Lines from the first one down to the one containing "CodexPar.jl is a" in the data below are the only ones needed; please return them exactly, both ends included.

Collection entries:
□ □ □ □ □

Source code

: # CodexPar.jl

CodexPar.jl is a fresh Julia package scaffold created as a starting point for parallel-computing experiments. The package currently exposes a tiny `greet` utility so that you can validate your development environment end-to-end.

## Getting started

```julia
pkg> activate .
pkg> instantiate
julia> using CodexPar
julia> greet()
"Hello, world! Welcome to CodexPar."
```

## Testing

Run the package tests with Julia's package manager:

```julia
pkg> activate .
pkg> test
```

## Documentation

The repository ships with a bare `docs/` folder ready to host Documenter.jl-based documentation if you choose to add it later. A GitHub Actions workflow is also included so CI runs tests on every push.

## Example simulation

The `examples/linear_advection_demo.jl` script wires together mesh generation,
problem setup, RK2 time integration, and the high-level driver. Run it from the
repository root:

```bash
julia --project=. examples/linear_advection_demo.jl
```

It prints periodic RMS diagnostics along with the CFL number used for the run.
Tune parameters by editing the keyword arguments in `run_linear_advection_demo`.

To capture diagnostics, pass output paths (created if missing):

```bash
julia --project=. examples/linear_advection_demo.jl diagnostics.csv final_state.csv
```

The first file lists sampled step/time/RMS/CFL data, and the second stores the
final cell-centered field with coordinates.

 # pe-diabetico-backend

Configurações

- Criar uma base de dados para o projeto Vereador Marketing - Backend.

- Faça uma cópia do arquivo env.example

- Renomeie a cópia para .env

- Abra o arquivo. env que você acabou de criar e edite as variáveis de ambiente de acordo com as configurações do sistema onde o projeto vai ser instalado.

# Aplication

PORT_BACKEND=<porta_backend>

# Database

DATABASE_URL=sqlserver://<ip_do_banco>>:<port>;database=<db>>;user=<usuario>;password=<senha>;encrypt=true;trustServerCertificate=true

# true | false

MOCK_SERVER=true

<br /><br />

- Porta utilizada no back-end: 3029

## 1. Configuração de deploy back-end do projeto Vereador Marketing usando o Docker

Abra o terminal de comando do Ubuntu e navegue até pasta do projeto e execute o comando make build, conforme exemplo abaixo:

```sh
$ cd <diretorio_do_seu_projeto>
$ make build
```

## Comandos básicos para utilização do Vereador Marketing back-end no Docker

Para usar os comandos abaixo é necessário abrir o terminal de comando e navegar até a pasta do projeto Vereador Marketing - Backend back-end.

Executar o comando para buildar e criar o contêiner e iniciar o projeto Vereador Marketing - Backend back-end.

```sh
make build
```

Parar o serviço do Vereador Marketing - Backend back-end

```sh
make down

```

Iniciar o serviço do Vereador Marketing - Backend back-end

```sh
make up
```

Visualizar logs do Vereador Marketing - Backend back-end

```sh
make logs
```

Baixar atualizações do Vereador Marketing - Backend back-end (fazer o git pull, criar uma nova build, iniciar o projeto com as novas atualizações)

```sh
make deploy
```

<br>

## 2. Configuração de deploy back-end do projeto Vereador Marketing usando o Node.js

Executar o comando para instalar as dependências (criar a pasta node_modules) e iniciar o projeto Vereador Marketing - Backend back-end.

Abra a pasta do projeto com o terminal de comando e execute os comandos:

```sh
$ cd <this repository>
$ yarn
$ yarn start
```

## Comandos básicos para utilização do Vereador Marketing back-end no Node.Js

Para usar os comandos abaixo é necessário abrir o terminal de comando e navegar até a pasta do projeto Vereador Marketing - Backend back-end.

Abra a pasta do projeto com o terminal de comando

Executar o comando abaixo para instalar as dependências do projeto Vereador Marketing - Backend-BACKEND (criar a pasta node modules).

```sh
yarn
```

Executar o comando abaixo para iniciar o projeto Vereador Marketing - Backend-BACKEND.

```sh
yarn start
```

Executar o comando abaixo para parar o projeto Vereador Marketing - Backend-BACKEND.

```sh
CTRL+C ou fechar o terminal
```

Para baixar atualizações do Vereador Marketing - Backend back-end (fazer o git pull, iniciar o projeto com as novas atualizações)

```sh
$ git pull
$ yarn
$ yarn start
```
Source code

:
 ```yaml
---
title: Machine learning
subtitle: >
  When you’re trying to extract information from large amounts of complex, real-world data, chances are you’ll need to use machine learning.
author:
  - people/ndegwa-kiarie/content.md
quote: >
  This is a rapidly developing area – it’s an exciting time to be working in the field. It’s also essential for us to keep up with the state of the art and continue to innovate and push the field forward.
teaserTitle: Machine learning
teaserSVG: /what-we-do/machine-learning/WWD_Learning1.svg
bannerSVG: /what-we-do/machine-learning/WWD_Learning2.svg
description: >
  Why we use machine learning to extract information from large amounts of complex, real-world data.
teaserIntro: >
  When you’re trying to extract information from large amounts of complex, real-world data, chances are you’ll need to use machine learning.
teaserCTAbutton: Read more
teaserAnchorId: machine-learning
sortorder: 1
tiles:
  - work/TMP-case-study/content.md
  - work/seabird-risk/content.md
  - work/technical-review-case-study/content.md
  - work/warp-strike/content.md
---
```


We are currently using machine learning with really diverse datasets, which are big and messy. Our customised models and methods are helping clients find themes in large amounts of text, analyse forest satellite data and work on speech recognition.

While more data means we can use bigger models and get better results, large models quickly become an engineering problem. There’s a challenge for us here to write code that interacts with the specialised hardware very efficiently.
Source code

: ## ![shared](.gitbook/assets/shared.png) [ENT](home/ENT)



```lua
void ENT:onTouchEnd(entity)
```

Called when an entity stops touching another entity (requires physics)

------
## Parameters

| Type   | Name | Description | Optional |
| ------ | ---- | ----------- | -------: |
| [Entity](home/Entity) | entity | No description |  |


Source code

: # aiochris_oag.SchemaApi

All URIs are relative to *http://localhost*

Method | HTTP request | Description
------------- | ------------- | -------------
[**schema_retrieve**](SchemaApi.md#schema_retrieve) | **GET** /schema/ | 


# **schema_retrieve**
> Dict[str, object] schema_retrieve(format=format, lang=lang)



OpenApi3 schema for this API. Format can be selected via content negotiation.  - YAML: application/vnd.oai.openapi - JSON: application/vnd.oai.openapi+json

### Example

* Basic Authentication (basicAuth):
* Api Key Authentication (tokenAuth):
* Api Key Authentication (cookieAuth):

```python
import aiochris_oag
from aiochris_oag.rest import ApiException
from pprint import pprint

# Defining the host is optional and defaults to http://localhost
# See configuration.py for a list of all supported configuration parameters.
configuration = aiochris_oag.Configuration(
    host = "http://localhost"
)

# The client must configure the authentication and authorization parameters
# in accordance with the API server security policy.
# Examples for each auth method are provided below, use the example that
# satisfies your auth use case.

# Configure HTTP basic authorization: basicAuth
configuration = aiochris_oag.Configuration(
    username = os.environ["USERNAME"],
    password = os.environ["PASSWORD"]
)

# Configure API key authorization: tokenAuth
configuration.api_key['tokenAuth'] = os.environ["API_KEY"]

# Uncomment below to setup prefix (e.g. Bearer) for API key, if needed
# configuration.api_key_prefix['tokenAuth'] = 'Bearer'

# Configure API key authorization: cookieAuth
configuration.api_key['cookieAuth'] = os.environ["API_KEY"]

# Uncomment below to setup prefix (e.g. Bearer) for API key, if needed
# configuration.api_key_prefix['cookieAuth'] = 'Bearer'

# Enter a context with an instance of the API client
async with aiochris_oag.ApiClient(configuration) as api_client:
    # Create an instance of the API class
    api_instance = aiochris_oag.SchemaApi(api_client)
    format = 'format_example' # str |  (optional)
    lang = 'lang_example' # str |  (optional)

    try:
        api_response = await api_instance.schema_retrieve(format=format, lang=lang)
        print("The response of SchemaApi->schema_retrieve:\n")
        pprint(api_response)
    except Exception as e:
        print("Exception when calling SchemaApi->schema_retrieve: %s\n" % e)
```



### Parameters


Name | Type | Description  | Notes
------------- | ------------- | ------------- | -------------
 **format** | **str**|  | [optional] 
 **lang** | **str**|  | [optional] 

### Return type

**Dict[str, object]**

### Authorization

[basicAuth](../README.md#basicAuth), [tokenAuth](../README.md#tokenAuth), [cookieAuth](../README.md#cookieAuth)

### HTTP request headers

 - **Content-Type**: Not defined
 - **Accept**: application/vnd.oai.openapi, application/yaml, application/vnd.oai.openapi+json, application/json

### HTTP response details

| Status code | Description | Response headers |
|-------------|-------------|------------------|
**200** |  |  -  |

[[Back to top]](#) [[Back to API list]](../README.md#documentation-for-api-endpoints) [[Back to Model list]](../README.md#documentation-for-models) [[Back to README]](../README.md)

□ □ □ □ □

> Answer box:
Source code

: # CodexPar.jl

CodexPar.jl is a fresh Julia package scaffold created as a starting point for parallel-computing experiments. The package currently exposes a tiny `greet` utility so that you can validate your development environment end-to-end.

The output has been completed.